Conda Enviroments
Conda is a package management environment and package manager that is primarily used for open-source software packages. Conda is associated with Python and R programming languages but also supports C++ and Fortran.
Below is documentation on installing and maintaining a Conda environment on the HPC clusters.
Build your own conda environment
Load and initializing conda
If you have not ran conda init
to add it as a source in your .bashrc
file, then this is a necessary first step to use Conda.
Once users log into the HPC system, you need to type the following command:
module load anaconda3
conda init
if you get a warning messages after conda init
command, you need to log out the HPC system, and then log back in. You will then be able to initialize the system. Once the conda environment is initialized, you will see the environment name (default one is called base
) next be listed next to your username in the command line.
Optional -- Editing the .condarc
file
By default, conda stores packages in the HOME
directory. If you want to change the default path to somewhere you desire, for example /data/$USER/
, you can use a text editor to create a file called .condarc
under the path /home/$USER/.condarc
and it should contain the path to the alternative location.
e.g.:
pkgs_dirs:
- /data/$USER/conda/pkgs
More .condarc
examples can be found here
Installing and activating a conda
environment
To create and install a conda
environment, you can specify a prefix, which will be the path to where the environment will be installed. If you don't include prefix
, the default path will be under your HOME
. Choose a descriptive name for the environment- Conda will create the directory, the directory should not already exist.
For example, if you want to create a conda environment called env_aaa
containing the packages AAA, BBB, CCC
, and insatll it in the directory /data/$USER/packages
, you can do following
conda create --prefix /data/$USER/packages/env_aaa AAA BBB CCC
To activate the environment, you can do:
conda activate /data/$USER/packages/env_aaa
If you are using the default package path, you do not need to include path to activate the environment, you can just do:
conda activate ENV_NAME
User can also create a YAML
file with all of the desired conda packages so that conda will find the correct configuration to solve the environment.
The YAML
file will contain a name, a list of Conda channels to look for the packages, and a list of all the desired packages.
Here are some sample YAML
files:
- datascience.yml - Contains many common data science programs
- sklearn.yml - Machine learning with scikit-learn
- biotools.yml - Contains applications for a bioinformatics workflow
Using Anaconda in SLURM job scripts
Conda does not know the source when it is called in a SLURM job script. To ensure conda knows the source of the environment that it will be activating during the execution of the SLURM job script activate the conda environment by running:
source activate <env name>`
This will ensure SLURM to look for the called environment in the correct PATH and activates it.
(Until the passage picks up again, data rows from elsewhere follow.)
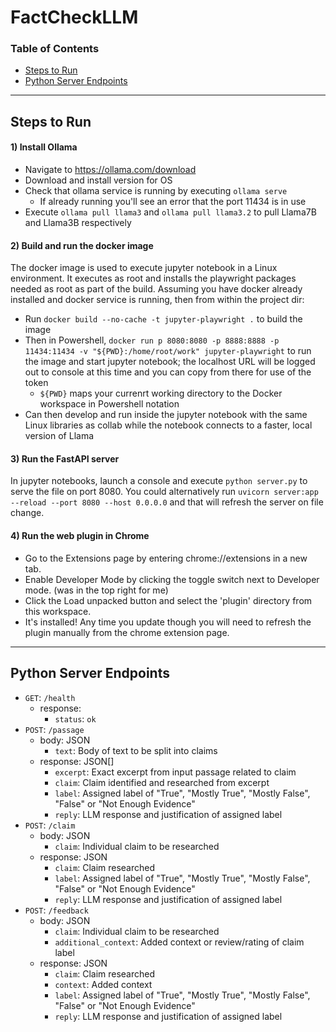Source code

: # FactCheckLLM
### Table of Contents
- [Steps to Run](#steps-to-run)
- [Python Server Endpoints](#python-server-endpoints)
-----------------
## Steps to Run
#### 1) Install Ollama
* Navigate to https://ollama.com/download
* Download and install version for OS
* Check that ollama service is running by executing `ollama serve`
    * If already running you'll see an error that the port 11434 is in use
* Execute `ollama pull llama3` and `ollama pull llama3.2` to pull Llama7B and Llama3B respectively

#### 2) Build and run the docker image
The docker image is used to execute jupyter notebook in a Linux environment. It executes as root and installs the playwright packages needed as root as part of the build. Assuming you have docker already installed and docker service is running, then from within the project dir:
* Run `docker build --no-cache -t jupyter-playwright .` to build the image
* Then in Powershell, `docker run p 8080:8080 -p 8888:8888 -p 11434:11434 -v "${PWD}:/home/root/work" jupyter-playwright` to run the image and start jupyter notebook; the localhost URL will be logged out to console at this time and you can copy from there for use of the token
    * `${PWD}` maps your currenrt working directory to the Docker workspace in Powershell notation
* Can then develop and run inside the jupyter notebook with the same Linux libraries as collab while the notebook connects to a faster, local version of Llama

#### 3) Run the FastAPI server
In jupyter notebooks, launch a console and execute `python server.py` to serve the file on port 8080. You could alternatively run `uvicorn server:app --reload --port 8080 --host 0.0.0.0` and that will refresh the server on file change.

#### 4) Run the web plugin in Chrome
* Go to the Extensions page by entering chrome://extensions in a new tab. 
* Enable Developer Mode by clicking the toggle switch next to Developer mode. (was in the top right for me)
* Click the Load unpacked button and select the 'plugin' directory from this workspace.
* It's installed! Any time you update though you will need to refresh the plugin manually from the chrome extension page.

-----------------
## Python Server Endpoints
* `GET`: `/health`
    * response:
        * `status`: `ok`
* `POST`: `/passage`
    * body: JSON
        * `text`: Body of text to be split into claims
    * response: JSON[]
        * `excerpt`: Exact excerpt from input passage related to claim
        * `claim`: Claim identified and researched from excerpt
        * `label`: Assigned label of "True", "Mostly True", "Mostly False", "False" or "Not Enough Evidence"
        * `reply`: LLM response and justification of assigned label
* `POST`: `/claim`
    * body: JSON
        * `claim`: Individual claim to be researched
    * response: JSON
        * `claim`: Claim researched
        * `label`: Assigned label of "True", "Mostly True", "Mostly False", "False" or "Not Enough Evidence"
        * `reply`: LLM response and justification of assigned label
* `POST`: `/feedback`
    * body: JSON
        * `claim`: Individual claim to be researched
        * `additional_context`: Added context or review/rating of claim label
    * response: JSON
        * `claim`: Claim researched
        * `context`: Added context
        * `label`: Assigned label of "True", "Mostly True", "Mostly False", "False" or "Not Enough Evidence"
        * `reply`: LLM response and justification of assigned label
An example job script utilizing a conda environment can be found ADD LINK HERE
Note using conda activate <env name>
may result in error as conda activate
makes the assumption that the environment is being called in the same PATH it exists, which is not the case for SLURM jobs.
Common Issues with Conda
Without running conda init
the commands conda activate
and conda deactivate
will present the following warning.
[tester001@rclogin01 ~]$ conda activate
CommandNotFoundError: Your shell has not been properly configured to use 'conda activate'.
To initialize your shell, run
$ conda init <SHELL_NAME>
Currently supported shells are:
- bash
- fish
- tcsh
- xonsh
- zsh
- powershell
See 'conda init --help' for more information and options.
IMPORTANT: You may need to close and restart your shell after running 'conda init'.
Since conda init
injects some logic into your .bashrc file it must be sourced. For interactive job sessions conda init
does not need to be called as the source is already known. However this is not the case for SLURM jobs, therefore it is important to add source .bashrc
to the submission script to allow subsequent conda activate or conda deactivate commands to work.